■ Provided data:
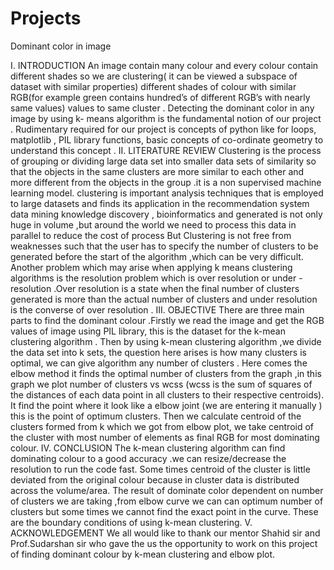 # Projects
 Dominant color in image
 
I. INTRODUCTION
 An image contain many colour and every colour contain different shades so we are clustering( it can be viewed a
subspace of dataset with similar properties) different shades of colour with similar RGB(for example green contains
hundred’s of different RGB’s with nearly same values) values to same cluster . Detecting the dominant color in any
image by using k- means algorithm is the fundamental notion of our project . Rudimentary required for our project
is concepts of python like for loops, matplotlib , PIL library functions, basic concepts of co-ordinate geometry to
understand this concept .
II. LITERATURE REVIEW
Clustering is the process of grouping or dividing large data set into smaller data sets of similarity so that the objects
in the same clusters are more similar to each other and more different from the objects in the group .it is a non
supervised machine learning model.
clustering is important analysis techniques that is employed to large datasets and finds its application in the
recommendation system data mining knowledge discovery , bioinformatics and generated is not only huge in
volume ,but around the world we need to process this data in parallel to reduce the cost of process
But Clustering is not free from weaknesses such that the user has to specify the number of clusters to be generated
before the start of the algorithm ,which can be very difficult. Another problem which may arise when applying k
means clustering algorithms is the resolution problem which is over resolution or under - resolution .Over resolution
is a state when the final number of clusters generated is more than the actual number of clusters and under resolution
is the converse of over resolution .
 III. OBJECTIVE
There are three main parts to find the dominant colour .Firstly we read the image and get the RGB values of image
using PIL library, this is the dataset for the k-mean clustering algorithm .
Then by using k-mean clustering algorithm ,we divide the data set into k sets, the question here arises is
how many clusters is optimal, we can give algorithm any number of clusters .
Here comes the elbow method it finds the optimal number of clusters from the graph ,in this graph we plot
number of clusters vs wcss (wcss is the sum of squares of the distances of each data point in all clusters to their
respective centroids). It find the point where it look like a elbow joint (we are entering it manually ) this is the point
of optimum clusters.
Then we calculate centroid of the clusters formed from k which we got from elbow plot, we take centroid
of the cluster with most number of elements as final RGB for most dominating colour.
IV. CONCLUSION
The k-mean clustering algorithm can find dominating colour to a good accuracy .we can resize/decrease the
resolution to run the code fast.
Some times centroid of the cluster is little deviated from the original
colour because in cluster data is distributed across the volume/area. The result of dominate color dependent on
number of clusters we are taking ,from elbow curve we can can optimum number of clusters but some times we
cannot find the exact point in the curve. These are the boundary conditions of using k-mean clustering.
V. ACKNOWLEDGEMENT
We all would like to thank our mentor Shahid sir and Prof.Sudarshan sir who gave the us the opportunity to work on
this project of finding dominant colour by k-mean clustering and elbow plot.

■ Work order:
The result should be a verbatim copy of the data, free of pictures.

■ Solution:
 # Projects
 Dominant color in image
 
I. INTRODUCTION
 An image contain many colour and every colour contain different shades so we are clustering( it can be viewed a
subspace of dataset with similar properties) different shades of colour with similar RGB(for example green contains
hundred’s of different RGB’s with nearly same values) values to same cluster . Detecting the dominant color in any
image by using k- means algorithm is the fundamental notion of our project . Rudimentary required for our project
is concepts of python like for loops, matplotlib , PIL library functions, basic concepts of co-ordinate geometry to
understand this concept .
II. LITERATURE REVIEW
Clustering is the process of grouping or dividing large data set into smaller data sets of similarity so that the objects
in the same clusters are more similar to each other and more different from the objects in the group .it is a non
supervised machine learning model.
clustering is important analysis techniques that is employed to large datasets and finds its application in the
recommendation system data mining knowledge discovery , bioinformatics and generated is not only huge in
volume ,but around the world we need to process this data in parallel to reduce the cost of process
But Clustering is not free from weaknesses such that the user has to specify the number of clusters to be generated
before the start of the algorithm ,which can be very difficult. Another problem which may arise when applying k
means clustering algorithms is the resolution problem which is over resolution or under - resolution .Over resolution
is a state when the final number of clusters generated is more than the actual number of clusters and under resolution
is the converse of over resolution .
 III. OBJECTIVE
There are three main parts to find the dominant colour .Firstly we read the image and get the RGB values of image
using PIL library, this is the dataset for the k-mean clustering algorithm .
Then by using k-mean clustering algorithm ,we divide the data set into k sets, the question here arises is
how many clusters is optimal, we can give algorithm any number of clusters .
Here comes the elbow method it finds the optimal number of clusters from the graph ,in this graph we plot
number of clusters vs wcss (wcss is the sum of squares of the distances of each data point in all clusters to their
respective centroids). It find the point where it look like a elbow joint (we are entering it manually ) this is the point
of optimum clusters.
Then we calculate centroid of the clusters formed from k which we got from elbow plot, we take centroid
of the cluster with most number of elements as final RGB for most dominating colour.
IV. CONCLUSION
The k-mean clustering algorithm can find dominating colour to a good accuracy .we can resize/decrease the
resolution to run the code fast.
Some times centroid of the cluster is little deviated from the original
colour because in cluster data is distributed across the volume/area. The result of dominate color dependent on
number of clusters we are taking ,from elbow curve we can can optimum number of clusters but some times we
cannot find the exact point in the curve. These are the boundary conditions of using k-mean clustering.
V. ACKNOWLEDGEMENT
We all would like to thank our mentor Shahid sir and Prof.Sudarshan sir who gave the us the opportunity to work on
this project of finding dominant colour by k-mean clustering and elbow plot.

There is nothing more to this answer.